▶ **Work to be completed**: Would you copy each line of the records that includes the word "label"?

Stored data
——————————
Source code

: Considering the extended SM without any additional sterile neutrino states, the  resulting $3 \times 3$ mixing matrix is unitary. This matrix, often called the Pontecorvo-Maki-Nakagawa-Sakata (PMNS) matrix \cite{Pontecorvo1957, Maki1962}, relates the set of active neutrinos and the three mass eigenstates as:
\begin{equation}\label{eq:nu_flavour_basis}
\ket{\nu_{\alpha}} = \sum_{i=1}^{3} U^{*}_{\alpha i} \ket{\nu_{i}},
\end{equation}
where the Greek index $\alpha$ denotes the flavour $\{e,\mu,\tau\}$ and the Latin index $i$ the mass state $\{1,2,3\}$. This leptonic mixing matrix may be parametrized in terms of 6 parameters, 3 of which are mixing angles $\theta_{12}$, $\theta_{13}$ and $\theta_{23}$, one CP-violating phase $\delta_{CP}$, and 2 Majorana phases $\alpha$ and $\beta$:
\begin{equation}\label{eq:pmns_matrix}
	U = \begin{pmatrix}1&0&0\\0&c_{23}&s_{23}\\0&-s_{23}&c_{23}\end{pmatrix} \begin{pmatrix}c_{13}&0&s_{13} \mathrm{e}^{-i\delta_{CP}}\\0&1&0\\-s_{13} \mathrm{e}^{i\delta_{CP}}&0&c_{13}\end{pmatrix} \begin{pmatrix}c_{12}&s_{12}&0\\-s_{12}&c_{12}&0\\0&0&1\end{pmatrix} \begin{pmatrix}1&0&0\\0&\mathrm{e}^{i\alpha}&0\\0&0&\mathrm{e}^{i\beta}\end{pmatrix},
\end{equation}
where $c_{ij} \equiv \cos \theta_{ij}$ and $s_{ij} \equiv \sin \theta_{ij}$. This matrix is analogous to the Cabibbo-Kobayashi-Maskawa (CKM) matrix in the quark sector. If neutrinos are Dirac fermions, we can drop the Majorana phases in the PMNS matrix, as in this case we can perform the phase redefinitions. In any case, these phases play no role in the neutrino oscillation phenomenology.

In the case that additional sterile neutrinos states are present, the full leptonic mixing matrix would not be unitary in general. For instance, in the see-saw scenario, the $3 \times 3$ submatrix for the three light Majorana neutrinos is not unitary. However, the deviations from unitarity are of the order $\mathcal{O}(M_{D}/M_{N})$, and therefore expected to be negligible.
——————————
▶ **Result of this task**:
\begin{equation}\label{eq:nu_flavour_basis}
\begin{equation}\label{eq:pmns_matrix}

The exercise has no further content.